6 years with Gleam

I've been contributing to Gleam since 2018. My first commit was modest. Even at the beginning the value of functional programming was obvious to me.

Gleam describes itself as "a friendly language for building type-safe systems that scale". I couldn't agree with this quote more. That said, I do prefer the following phrasing

quote from the creator of Gleam comparing it to golang

Early days

I was introduced to Elixir and the BEAM (the virtual machine that runs under erlang, Elixir and now Gleam) in 2014. They are a great set of stable productive technologies and I was able to get several jobs writing Elixir. I was a regular member of the Elixir meeting in London and gave several talks.

Through this community I met Louis (Gleam's creator) and got to know what he wanted to create with the language. For these first couple of years I was hacking with Gleam on occasion and continuing to work with Elixir and erlang.

Building a startup with Gleam

In the summer of 2020 I joined YCombinator with my cofounder Richard. We built our startup on Elixir and Gleam. At the time Gleam was still fresh and using Elixir for the web framework parts seemed a sensible choice but for all core logic we used Gleam.

It was quickly obvious that working in Gleam was more productive than Elixir.

This is a provocative statement but the improvement in productivity when using Gleam was not small. To be fair, it's worth clarifying the biggest value from Gleam came when the code base was changing very rapidly, which happens a lot in a startup.

Fearless refactoring is real and a type system with essentially full inference allowed us to make changes faster and try more things.

Ultimately the startup didn't work out, though there are some good tales from that time.

Gleam comes to the web

Using Gleam to build our startup was great apart from the fact I couldn't get the benefits everywhere.
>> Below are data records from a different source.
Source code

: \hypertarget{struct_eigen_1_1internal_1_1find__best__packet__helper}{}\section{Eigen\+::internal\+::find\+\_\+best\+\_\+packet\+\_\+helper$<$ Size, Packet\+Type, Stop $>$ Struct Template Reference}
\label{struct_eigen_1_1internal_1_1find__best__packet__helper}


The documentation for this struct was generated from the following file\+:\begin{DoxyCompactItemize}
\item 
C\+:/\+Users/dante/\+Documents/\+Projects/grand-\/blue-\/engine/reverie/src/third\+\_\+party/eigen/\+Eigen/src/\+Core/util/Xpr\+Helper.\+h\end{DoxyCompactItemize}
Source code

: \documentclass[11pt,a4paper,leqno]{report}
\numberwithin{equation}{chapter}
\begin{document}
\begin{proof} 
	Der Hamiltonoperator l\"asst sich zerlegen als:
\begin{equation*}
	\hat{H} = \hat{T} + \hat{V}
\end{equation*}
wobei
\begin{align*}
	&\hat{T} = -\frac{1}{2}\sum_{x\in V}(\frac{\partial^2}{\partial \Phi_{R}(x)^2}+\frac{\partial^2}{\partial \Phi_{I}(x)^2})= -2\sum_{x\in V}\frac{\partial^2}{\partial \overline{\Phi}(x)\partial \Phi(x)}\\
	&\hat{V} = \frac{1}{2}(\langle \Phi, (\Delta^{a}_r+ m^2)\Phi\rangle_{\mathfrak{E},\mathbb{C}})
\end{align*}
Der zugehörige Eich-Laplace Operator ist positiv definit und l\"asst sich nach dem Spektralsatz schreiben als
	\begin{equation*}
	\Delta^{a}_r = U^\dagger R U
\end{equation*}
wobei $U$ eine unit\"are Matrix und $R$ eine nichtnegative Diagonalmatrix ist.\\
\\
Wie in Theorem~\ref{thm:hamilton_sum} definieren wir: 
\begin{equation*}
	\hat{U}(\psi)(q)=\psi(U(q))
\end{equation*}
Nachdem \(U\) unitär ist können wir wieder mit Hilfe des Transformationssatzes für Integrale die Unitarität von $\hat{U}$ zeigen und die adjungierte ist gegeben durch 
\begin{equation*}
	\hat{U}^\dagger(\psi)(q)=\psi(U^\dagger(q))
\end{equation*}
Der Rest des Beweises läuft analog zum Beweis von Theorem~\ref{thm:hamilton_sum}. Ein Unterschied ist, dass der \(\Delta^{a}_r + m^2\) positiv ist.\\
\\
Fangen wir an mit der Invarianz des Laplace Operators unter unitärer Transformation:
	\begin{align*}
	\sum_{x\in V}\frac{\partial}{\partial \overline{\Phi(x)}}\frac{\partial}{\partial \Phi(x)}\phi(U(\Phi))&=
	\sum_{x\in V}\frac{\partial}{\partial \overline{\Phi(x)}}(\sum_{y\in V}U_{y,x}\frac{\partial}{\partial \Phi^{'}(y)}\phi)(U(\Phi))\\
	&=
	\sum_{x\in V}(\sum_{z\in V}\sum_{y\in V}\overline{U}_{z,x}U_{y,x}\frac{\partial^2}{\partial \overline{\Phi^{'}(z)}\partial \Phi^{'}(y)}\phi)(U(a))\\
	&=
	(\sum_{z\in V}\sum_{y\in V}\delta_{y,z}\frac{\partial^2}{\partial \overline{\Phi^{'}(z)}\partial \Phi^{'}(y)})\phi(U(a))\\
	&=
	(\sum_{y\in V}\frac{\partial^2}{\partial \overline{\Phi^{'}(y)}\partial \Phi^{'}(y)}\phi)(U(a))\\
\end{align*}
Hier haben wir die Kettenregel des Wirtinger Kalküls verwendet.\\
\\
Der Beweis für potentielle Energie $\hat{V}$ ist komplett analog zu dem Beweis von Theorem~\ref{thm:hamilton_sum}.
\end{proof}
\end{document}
Because building in Gleam was so fast, 90% of my time was spent where I couldn't use Gleam, i.e. on the frontend.

For this reason I decided to work on a JavaScript target for the Gleam language. Gleam aims to be simple and this made jumping into compiler development to add the JavaScript backend an achieveable challenge.

Closed Github PR's showing adding the JavaScript backend in 2021

Gleam to JavaScript shipped in June 2021.

Another Job, another country

From 2021 till 2024 I worked at Northvolt in Sweden, hoping to "make oil history". In this day job I was using Golang. For everything else I continued to choose Gleam. I built home automations, a recipe website and even another programming language, EYG using Gleam.

All the time Gleam has improved with helpful error messages, better editor integrations and the ecosystem developing. Alongside this my productivity has continued to increase.

A bright future for Gleam

I recently spoke at the Code BEAM Stockholm conference about how bright the future of Gleam is.

Me talking about Gleam at Code Beam Stockholm

Using Gleam on the frontend and backend has unquestionably made my productivity higher. I continue to bet on it and have started a project that will allow me to use Gleam in place of shell scripts for build, deploy and migration tasks.

Finally

Well... I'm looking for my next opportunity.

Technology choices aren't everything but I think this one has legs. My time with Gleam has taught me a lot about leveraging better guarantees in your language to adapt to changes faster. With more iterations you get to the right answer quicker.